Per tre anni lavorò come operaio cesellatore in un’officina di argenteria, e poco dopo prese a frequentare la scuola di danza del maestro Ugo Dall’Ara. Iniziò qui la sua attività come ballerino, con scritture in diverse compagnie, che lo portarono in Italia e all’estero (Svizzera, Libia, Malta).
Nel 1954, in seguito alla chiamata di leva, fu destinato al Centro di addestramento reclute di Fossano, poi assegnato al 114° reggimento di fanteria a Gorizia e infine trasferito a Palmanova. Dopo tredici mesi di servizio militare fu arrestato per una tentata rapina che aveva commesso da minorenne, e rimase in carcere per venti mesi (Fini - Barbieri, 1972, p. 16). Scontata la pena tornò a Milano e iniziò a lavorare con diverse compagnie.

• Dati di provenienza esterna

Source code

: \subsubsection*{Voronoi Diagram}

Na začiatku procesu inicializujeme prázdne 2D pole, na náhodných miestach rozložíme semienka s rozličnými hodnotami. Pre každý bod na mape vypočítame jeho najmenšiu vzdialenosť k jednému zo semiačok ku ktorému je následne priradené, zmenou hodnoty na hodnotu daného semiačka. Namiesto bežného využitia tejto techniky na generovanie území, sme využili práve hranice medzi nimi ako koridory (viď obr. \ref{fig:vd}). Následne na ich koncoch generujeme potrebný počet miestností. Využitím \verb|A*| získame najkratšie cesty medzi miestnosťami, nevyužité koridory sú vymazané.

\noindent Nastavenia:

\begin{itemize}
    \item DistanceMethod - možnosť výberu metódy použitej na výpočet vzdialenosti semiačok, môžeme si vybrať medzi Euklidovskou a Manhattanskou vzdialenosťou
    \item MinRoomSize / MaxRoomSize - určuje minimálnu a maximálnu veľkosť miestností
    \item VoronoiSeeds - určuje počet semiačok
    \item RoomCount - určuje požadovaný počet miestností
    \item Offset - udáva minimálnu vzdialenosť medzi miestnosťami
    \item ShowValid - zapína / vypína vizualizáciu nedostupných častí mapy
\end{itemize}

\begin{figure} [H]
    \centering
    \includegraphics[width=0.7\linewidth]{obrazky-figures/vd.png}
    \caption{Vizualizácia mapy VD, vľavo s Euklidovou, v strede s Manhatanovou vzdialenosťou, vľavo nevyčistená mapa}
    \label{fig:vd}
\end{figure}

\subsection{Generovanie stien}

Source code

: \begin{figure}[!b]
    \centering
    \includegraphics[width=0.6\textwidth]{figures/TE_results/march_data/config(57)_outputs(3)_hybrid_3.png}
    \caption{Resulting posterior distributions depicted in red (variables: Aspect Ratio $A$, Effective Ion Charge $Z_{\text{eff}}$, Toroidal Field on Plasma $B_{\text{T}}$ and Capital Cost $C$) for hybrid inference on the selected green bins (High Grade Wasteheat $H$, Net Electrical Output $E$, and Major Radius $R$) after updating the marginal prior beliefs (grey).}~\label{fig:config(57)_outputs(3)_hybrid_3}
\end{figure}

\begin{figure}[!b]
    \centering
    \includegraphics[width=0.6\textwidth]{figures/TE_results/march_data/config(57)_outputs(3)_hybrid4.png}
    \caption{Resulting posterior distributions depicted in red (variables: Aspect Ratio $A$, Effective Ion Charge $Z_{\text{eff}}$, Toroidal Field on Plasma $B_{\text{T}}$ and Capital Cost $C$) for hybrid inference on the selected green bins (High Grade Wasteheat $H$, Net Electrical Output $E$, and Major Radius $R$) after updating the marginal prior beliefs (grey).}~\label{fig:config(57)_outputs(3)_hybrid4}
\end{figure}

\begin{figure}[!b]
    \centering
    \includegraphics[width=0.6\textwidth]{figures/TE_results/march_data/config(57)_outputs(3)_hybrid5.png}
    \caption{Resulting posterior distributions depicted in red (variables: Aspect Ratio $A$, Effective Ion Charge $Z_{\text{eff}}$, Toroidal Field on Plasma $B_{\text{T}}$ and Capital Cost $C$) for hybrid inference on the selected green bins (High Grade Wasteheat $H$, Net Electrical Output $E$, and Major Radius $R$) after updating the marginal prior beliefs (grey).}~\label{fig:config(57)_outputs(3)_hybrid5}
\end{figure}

Nel 1958 subì dieci giorni di carcere per traffico di sigarette.
Alla metà degli anni Sessanta risalgono l’incontro con Giuseppe Pinelli – figura di primo piano del movimento anarchico milanese, appartenente al gruppo Gaetano Bresci – e la contrazione del morbo di Bürger, patologia infiammatoria invalidante che limitò pesantemente il suo lavoro.

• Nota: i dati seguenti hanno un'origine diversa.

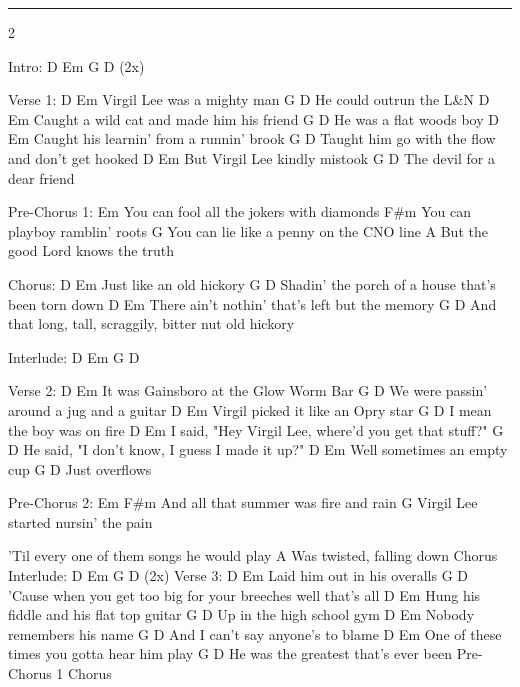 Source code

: \noindent\rule{\columnwidth}{1pt}

\begin{multicols}{2}
\begin{lstsong}
Intro: D Em G D (2x)

Verse 1:
D                Em
Virgil Lee was a mighty man
        G           D
He could outrun the L&N
D                     Em
Caught a wild cat and made him his friend
        G             D
He was a flat woods boy
D                          Em
Caught his learnin' from a runnin' brook
           G                    D
Taught him go with the flow and don't get hooked
D                     Em
But Virgil Lee kindly mistook
    G                      D
The devil for a dear friend
 
Pre-Chorus 1:
Em
You can fool all the jokers with diamonds
        F#m
You can playboy ramblin' roots
        G
You can lie like a penny on the CNO line
        A
But the good Lord knows the truth

Chorus:
             D    Em
Just like an old hickory
G                                             D
Shadin' the porch of a house that's been torn down
D                                       Em
There ain't nothin' that's left but the memory
G                                              D
And that long, tall, scraggily, bitter nut old hickory

Interlude: D Em G D
\end{lstsong}
\columnbreak
\begin{lstsong}

Verse 2:
D                       Em
It was Gainsboro at the Glow Worm Bar
        G                D
We were passin' around a jug and a guitar
D                        Em
Virgil picked it like an Opry star
           G              D
I mean the boy was on fire
D                                    Em
I said, "Hey Virgil Lee, where'd you get that stuff?"
         G                             D
He said, "I don't know, I guess I made it up?"
D                 Em
Well sometimes an empty cup
     G        D
Just overflows

Pre-Chorus 2:
Em                                     F#m
And all that summer was fire and rain
                                      G
Virgil Lee started nursin' the pain
 
'Til every one of them songs he would play
    A
Was twisted, falling down
Chorus
Interlude: D Em G D (2x)
Verse 3:
D                   Em
Laid him out in his overalls
                G                    D
'Cause when you get too big for your breeches well that's all
D                       Em
Hung his fiddle and his flat top guitar
G                     D
Up in the high school gym
D      Em
Nobody remembers his name
    G              D
And I can't say anyone's to blame
D                            Em
One of these times you gotta hear him play
           G                    D
He was the greatest that's ever been
Pre-Chorus 1
Chorus
\end{lstsong}
\end{multicols}
\newpage

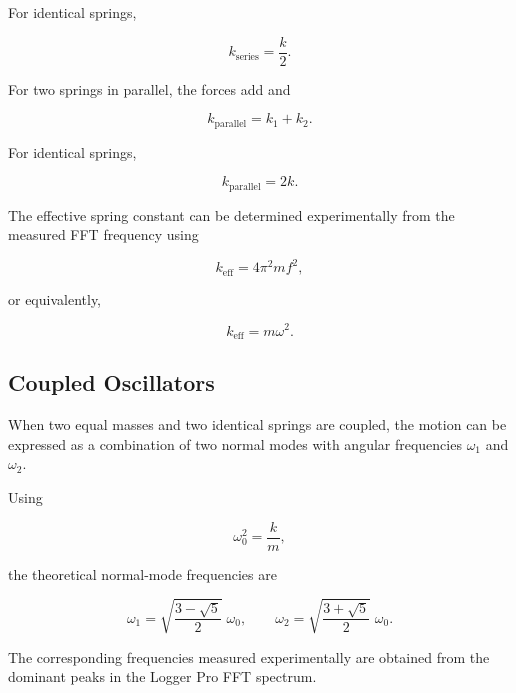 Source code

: \documentclass[12pt,a4paper]{article}
\begin{document}
For identical springs,

\begin{equation}
k_{\mathrm{series}}=\frac{k}{2}.
\label{eq:series_identical}
\end{equation}

For two springs in parallel, the forces add and

\begin{equation}
k_{\mathrm{parallel}}=k_1+k_2.
\label{eq:parallel}
\end{equation}

For identical springs,

\begin{equation}
k_{\mathrm{parallel}}=2k.
\label{eq:parallel_identical}
\end{equation}

The effective spring constant can be determined experimentally from the measured FFT frequency using

\begin{equation}
k_{\mathrm{eff}}=4\pi^2mf^2,
\label{eq:keff}
\end{equation}

or equivalently,

\begin{equation}
k_{\mathrm{eff}}=m\omega^2.
\end{equation}

\subsection{Coupled Oscillators}

When two equal masses and two identical springs are coupled, the motion can be expressed as a combination of two normal modes with angular frequencies $\omega_1$ and $\omega_2$.

Using

\begin{equation}
\omega_0^2=\frac{k}{m},
\end{equation}

the theoretical normal-mode frequencies are

\begin{equation}
\omega_1=
\sqrt{\frac{3-\sqrt{5}}{2}}\;\omega_0,
\qquad
\omega_2=
\sqrt{\frac{3+\sqrt{5}}{2}}\;\omega_0.
\label{eq:coupled}
\end{equation}

The corresponding frequencies measured experimentally are obtained from the dominant peaks in the Logger Pro FFT spectrum.
\end{document}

Nel maggio del 1968 – all’apice del consolidamento meneghino del movimento anarchico – fu inaugurato il più noto circolo cittadino, quello di Ponte alla Ghisolfa, del quale Valpreda divenne frequentatore assiduo. Esponente delle posizioni più radicali, vicine ai movimenti studenteschi, entrò in conflitto con la parte più moderata, rappresentata dalla vecchia guardia del movimento anarchico. Nel ribollire dei movimenti studenteschi e giovanili nel biennio 1968-69, che toccavano non solo Milano, si iscrisse alla Federazione giovani anarchici, prese parte alle assemblee che si svolgevano allora all’Università statale di Milano, in una oscillazione «tra l’anarchismo umanitario dei tempi eroici e il libertarismo radicale della protesta giovanile» (Fini - Barbieri, 1972, p. 25).
Nel 1969 fu denunciato, insieme a Leonardo Claps e Aniello D’Errico, per istigazione al sabotaggio industriale e offesa a capo di Stato straniero, per alcuni ciclostilati e volantini distribuiti e firmati «gli iconoclasti».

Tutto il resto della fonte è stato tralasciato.